For touring, though, the ease of use suffers. As compared to regular touring bindings (which, again, we recommend dedicated touring bindings for touring), the Shift requires more complicated transitions, has fiddlier adjustments, and is harder to get in and out of. For instance, to step into touring mode, even once the binding has been transitioned to touring mode, you need to hold the pin "jaws" open and then step in. Most touring bindings are simpler to use in this regard. Changing from touring to ski mode requires disengaging the brake lock on the heel piece, but doing so with your hand exposes your hand to pretty violent spring-loaded action. Do so with your ski pole to reduce the potential for injury.

The Salomon Shift toe piece  in touring mode.
The Salomon Shift toe piece, in touring mode.


The Shift is, by far, the heaviest "touring" binding we have tested here. A pair of them is almost exactly four pounds, while the average of the rest of the bindings is less than half that. Remove the other "downhill oriented" bindings from the sample set, leaving only dedicated touring bindings; the average weight is almost 1/3rd that of the Shift. The lightest category of touring bindings is less than 1/4 the weight of the Shift.

For human-powered skiing, weight is king. Weight on your feet is truly onerous. Backed studies of human physiology indicate that a pound on your feet is like five pounds on your back, in terms of energy expenditure. Choosing the Shift over, for instance, one of our Editors' Choice options (each weighing around 1.25 pounds for a pair) is like putting about 14 extra pounds in your backpack. The Shift is heavy, and you will definitely notice it on the uphill. For weight reasons alone, we only recommend the Shift for those that only make occasional, short forays into human-powered backcountry.

For long tours  such a those into the high peaks of Grand Teton National Park  the Shift is just too heavy for efficient travel.
For long tours, such a those into the high peaks of Grand Teton National Park, the Shift is just too heavy for efficient travel.


We've had no issues, so far, with the integrity of the Shift. Nor have we heard of any patterns of issues. Touring bindings in general, and specifically entirely new designs are notorious for first-generation durability and construction short-comings. That Salomon/Atomic have so far escaped this quality control, and customer service issue is notable.

Despite a lack of durability issues so far, we have our reservations.

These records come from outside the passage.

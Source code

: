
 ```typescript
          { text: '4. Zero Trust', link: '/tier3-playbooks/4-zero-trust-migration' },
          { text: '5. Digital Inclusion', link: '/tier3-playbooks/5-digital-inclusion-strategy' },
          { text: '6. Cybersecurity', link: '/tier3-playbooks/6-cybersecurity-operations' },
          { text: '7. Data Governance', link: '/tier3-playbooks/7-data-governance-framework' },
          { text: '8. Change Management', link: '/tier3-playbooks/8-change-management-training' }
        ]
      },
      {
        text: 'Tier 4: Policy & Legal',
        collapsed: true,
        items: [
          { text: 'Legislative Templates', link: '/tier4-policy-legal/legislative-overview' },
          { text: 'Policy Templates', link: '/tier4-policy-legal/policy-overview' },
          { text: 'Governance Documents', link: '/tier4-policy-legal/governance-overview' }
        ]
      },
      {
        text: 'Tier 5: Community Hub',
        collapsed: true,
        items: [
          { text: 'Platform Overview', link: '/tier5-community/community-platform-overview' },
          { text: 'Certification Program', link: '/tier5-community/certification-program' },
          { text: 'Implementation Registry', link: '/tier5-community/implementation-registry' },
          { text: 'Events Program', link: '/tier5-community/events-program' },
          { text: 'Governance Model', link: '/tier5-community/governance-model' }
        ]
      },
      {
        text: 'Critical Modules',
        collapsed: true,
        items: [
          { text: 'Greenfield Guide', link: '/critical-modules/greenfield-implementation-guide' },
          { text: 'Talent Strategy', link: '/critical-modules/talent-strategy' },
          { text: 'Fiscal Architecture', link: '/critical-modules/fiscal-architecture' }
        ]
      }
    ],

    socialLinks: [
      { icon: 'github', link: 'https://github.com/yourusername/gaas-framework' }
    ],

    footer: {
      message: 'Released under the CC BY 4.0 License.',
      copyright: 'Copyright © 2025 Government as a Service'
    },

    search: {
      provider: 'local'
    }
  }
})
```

This is, after all, a new design of a product that, despite above assertions, is at least a little optimized for low weight. It is heavy for a touring binding, but it is light for all that it does. Lightweight gear gets that way by compromising a variety of things. Durability can be compromised. We aren't too worried about the heel piece of the Shift, as it is essentially the same as the heel pieces that Atomic/Salomon have made and sold for decades. The toe piece is entirely new and has major moving parts. We have our eye on it and will continue testing it.


The cost of the Shift is in line with other high-end touring bindings, but it costs significantly more than most basic resort bindings. Given its niche applications, we can't call it a great value in every way. However, you are likely looking at it for value reasons. On the surface, it appears that, with the Shift, you can have one set up for resort and backcountry use. This is true but has caveats. We fully explore the pros and cons in the value equation of this Shift "quiver of one" strategy in our main AT binding review article.


Of course, there are many ways to look at the value math and the overall choice of how to set yourself up with backcountry equipment. Regardless, think this choice through. The Shift is awesome and tempting, and we love it for specific niches of users and types of use. But we don't recommend it as an inexpensive way to get into the backcountry. The performance costs of that strategy are too great for us to recommend. If you ski more than 50% of your time in the backcountry, consider just using your touring gear at the resort (and adjusting your safety and performance expectations accordingly). If you ski mostly at the resort, get the Shift. If you ski a ton in all venues, get multiple setups for maximum utility.